(Source texts of formatted documents)
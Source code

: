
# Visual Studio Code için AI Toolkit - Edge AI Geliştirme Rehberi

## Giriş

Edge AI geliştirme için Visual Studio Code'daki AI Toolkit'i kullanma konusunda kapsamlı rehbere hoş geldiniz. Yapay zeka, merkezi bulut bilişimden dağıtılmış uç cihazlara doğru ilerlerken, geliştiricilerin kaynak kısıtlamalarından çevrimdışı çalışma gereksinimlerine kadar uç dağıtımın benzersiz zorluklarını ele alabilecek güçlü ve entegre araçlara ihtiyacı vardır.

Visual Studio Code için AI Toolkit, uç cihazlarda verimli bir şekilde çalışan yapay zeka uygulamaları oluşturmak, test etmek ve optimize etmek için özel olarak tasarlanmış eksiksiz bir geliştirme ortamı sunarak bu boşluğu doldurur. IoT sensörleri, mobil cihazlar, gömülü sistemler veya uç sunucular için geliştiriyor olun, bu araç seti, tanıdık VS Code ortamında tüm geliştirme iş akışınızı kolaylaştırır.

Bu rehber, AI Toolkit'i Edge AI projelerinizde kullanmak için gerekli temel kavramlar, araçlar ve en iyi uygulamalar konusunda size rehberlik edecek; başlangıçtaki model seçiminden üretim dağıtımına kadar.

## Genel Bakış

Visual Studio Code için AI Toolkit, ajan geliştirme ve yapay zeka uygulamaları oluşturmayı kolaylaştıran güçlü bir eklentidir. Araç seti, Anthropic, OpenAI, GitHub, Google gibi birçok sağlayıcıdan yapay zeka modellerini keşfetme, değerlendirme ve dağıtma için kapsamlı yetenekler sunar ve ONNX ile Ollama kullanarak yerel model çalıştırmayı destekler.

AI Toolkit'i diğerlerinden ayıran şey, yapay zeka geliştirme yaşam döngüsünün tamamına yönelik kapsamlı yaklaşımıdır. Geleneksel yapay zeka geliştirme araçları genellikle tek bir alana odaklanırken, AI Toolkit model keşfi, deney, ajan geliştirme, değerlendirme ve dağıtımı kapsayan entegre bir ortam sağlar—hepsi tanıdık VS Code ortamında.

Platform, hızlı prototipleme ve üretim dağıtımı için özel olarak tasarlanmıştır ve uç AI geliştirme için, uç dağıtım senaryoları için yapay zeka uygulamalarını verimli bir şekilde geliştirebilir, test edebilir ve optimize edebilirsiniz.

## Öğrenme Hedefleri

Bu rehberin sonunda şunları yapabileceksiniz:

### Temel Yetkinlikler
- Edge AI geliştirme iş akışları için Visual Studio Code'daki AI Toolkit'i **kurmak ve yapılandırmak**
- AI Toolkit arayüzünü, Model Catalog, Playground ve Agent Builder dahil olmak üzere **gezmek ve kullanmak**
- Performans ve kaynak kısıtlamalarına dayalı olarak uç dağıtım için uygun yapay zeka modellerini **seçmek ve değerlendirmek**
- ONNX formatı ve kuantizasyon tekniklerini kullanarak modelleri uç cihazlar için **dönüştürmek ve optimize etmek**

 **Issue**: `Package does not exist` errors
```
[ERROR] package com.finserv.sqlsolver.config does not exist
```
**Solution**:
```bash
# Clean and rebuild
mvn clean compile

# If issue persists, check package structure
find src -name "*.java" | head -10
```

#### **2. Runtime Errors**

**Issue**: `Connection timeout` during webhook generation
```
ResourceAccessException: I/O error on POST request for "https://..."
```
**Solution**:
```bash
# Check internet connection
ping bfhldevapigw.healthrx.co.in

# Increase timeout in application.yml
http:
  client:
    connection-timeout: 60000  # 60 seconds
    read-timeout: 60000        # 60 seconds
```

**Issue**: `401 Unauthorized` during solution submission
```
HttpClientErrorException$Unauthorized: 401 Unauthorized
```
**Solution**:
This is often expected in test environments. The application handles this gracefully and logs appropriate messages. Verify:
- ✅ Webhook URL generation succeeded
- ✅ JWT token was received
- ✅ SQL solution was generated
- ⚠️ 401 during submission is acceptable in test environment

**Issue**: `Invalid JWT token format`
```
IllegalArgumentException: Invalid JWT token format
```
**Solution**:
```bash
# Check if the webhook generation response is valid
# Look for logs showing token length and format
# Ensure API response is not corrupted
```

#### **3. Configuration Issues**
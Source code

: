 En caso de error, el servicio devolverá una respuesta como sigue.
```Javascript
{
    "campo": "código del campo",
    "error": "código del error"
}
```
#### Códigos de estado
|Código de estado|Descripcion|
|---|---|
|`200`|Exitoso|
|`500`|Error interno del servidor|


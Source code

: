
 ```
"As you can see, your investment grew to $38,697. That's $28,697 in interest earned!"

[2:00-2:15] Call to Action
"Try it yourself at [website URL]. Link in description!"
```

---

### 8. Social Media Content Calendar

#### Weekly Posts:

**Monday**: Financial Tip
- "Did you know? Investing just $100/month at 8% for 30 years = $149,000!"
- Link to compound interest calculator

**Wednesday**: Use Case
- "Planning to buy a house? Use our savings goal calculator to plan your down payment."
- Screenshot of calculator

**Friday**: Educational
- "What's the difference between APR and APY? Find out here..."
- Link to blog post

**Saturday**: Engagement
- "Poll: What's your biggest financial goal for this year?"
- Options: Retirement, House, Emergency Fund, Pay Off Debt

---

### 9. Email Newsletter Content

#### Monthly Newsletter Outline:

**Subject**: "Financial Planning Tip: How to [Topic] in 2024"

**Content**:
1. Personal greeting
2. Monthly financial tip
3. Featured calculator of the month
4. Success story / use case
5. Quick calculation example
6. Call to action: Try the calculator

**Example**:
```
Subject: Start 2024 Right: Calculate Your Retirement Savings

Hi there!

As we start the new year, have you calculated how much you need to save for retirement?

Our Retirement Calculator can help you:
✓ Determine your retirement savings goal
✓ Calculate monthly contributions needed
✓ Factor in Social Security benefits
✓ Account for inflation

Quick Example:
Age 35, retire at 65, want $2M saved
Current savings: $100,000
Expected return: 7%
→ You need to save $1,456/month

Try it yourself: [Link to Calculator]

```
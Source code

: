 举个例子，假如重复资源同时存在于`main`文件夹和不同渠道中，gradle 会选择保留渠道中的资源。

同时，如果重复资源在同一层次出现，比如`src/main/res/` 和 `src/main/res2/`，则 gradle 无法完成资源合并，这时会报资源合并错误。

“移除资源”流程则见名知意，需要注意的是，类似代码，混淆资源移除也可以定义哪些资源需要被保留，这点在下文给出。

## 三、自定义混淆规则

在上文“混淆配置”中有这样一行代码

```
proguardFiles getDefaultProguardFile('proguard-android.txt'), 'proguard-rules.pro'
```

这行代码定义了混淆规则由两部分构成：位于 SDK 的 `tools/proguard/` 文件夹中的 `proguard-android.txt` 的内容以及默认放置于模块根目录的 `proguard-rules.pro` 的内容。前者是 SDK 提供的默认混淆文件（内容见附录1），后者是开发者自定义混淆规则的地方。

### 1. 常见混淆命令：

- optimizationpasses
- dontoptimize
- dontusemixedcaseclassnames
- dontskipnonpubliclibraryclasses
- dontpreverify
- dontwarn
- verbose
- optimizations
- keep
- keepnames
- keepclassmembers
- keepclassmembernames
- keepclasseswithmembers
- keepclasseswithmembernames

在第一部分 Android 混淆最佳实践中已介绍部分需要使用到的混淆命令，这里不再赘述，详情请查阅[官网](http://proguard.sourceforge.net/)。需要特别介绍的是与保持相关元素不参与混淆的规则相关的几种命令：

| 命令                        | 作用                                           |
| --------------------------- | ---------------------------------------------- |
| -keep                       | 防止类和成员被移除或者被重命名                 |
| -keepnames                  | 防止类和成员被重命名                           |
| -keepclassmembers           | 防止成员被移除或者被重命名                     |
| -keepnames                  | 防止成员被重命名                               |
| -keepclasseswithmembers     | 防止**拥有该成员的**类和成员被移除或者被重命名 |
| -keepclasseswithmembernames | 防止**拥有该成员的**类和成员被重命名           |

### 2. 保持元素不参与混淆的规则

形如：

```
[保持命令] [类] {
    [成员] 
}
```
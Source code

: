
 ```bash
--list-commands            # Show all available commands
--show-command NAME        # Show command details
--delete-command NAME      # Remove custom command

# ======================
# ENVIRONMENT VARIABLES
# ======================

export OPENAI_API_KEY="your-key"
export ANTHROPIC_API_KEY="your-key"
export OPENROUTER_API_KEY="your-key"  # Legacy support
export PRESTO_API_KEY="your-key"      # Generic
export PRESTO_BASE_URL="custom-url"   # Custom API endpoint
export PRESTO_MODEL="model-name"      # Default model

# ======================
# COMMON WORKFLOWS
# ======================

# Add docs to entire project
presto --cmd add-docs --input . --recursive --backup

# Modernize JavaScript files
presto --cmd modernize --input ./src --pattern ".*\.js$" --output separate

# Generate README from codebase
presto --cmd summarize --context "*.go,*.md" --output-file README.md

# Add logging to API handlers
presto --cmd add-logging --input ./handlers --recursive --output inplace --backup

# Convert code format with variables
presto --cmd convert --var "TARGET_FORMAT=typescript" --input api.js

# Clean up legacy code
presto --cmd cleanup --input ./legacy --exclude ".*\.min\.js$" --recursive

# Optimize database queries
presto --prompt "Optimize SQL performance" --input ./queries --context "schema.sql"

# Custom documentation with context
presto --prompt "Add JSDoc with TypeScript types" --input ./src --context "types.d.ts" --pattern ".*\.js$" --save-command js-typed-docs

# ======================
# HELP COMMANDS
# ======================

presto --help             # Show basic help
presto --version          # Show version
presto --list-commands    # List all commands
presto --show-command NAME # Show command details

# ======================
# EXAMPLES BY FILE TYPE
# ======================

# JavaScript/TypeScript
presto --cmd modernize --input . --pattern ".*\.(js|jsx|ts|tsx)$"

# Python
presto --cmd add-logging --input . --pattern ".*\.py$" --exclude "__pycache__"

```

■ What this task involves
In restating the data, begin at its first line, reproduce each line word for word, and conclude with the line that contains "Visual Studio Code için AI Toolkit, uç".

■ Solution to this task
Source code

:
# Visual Studio Code için AI Toolkit - Edge AI Geliştirme Rehberi

## Giriş

Edge AI geliştirme için Visual Studio Code'daki AI Toolkit'i kullanma konusunda kapsamlı rehbere hoş geldiniz. Yapay zeka, merkezi bulut bilişimden dağıtılmış uç cihazlara doğru ilerlerken, geliştiricilerin kaynak kısıtlamalarından çevrimdışı çalışma gereksinimlerine kadar uç dağıtımın benzersiz zorluklarını ele alabilecek güçlü ve entegre araçlara ihtiyacı vardır.

Visual Studio Code için AI Toolkit, uç cihazlarda verimli bir şekilde çalışan yapay zeka uygulamaları oluşturmak, test etmek ve optimize etmek için özel olarak tasarlanmış eksiksiz bir geliştirme ortamı sunarak bu boşluğu doldurur. IoT sensörleri, mobil cihazlar, gömülü sistemler veya uç sunucular için geliştiriyor olun, bu araç seti, tanıdık VS Code ortamında tüm geliştirme iş akışınızı kolaylaştırır.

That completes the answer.